Es nítido el mensaje que nos llega: no os acerquéis a nosotros porque este combate sectario va más allá de lo que puedan concebir vuestras mentes. Estamos en la era digital, pero los sirios combaten como neandertales. Esta guerra en la que los musulmanes se matan entre ellos, suníes contra alauíes principalmente, no es para vosotros. Si pensamos que es malo lavarse las manos y dejarles que se maten entre ellos, las imágenes nos señalan que peor puede ser meternos donde nadie nos manda. Desde las fronteras vecinas atiborradas de refugiados y desde las cancillerías colmadas de argumentos contradictorios, todos asentimos: no es para nosotros, alejémonos de este infierno.

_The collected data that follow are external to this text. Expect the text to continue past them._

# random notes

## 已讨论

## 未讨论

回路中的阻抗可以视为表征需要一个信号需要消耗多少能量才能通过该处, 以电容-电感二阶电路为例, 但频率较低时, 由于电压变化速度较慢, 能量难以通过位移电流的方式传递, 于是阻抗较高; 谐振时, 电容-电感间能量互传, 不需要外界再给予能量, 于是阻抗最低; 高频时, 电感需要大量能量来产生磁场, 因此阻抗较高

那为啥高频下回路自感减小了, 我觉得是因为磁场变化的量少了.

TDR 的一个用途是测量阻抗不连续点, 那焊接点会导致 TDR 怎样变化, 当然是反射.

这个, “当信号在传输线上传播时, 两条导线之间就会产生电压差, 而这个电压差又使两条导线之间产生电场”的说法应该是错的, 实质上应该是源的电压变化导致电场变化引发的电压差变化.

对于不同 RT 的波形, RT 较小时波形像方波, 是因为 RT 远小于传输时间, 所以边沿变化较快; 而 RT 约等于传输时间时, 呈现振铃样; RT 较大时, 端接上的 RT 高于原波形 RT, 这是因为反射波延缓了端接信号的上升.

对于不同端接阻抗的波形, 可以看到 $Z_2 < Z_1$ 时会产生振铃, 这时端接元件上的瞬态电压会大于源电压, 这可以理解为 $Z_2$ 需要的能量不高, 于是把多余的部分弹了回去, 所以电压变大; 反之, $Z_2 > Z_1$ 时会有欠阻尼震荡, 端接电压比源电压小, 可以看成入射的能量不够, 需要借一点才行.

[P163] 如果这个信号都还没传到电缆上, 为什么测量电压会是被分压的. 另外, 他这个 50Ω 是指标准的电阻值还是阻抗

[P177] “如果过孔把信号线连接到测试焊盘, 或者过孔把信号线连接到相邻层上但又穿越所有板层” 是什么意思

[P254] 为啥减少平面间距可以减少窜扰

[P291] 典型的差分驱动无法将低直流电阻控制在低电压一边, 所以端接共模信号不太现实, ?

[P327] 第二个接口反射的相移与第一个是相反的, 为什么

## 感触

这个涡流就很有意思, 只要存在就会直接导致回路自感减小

El vídeo colgado en internet es todo lo contrario de las imágenes del mercado de Sarajevo (Bosnia) tras el bombardeo en el que murieron 68 civiles bajo el fuego serbio en 1994. En aquella ocasión fue el detonante mediático para la intervención aérea de la OTAN, que terminó con la guerra en Bosnia, mientras que las imágenes de ahora son un estímulo para que siga la inhibición occidental ante el descuartizamiento de Siria. Y, como en todo, hay que detenerse un momento para preguntarse a quién aprovecha.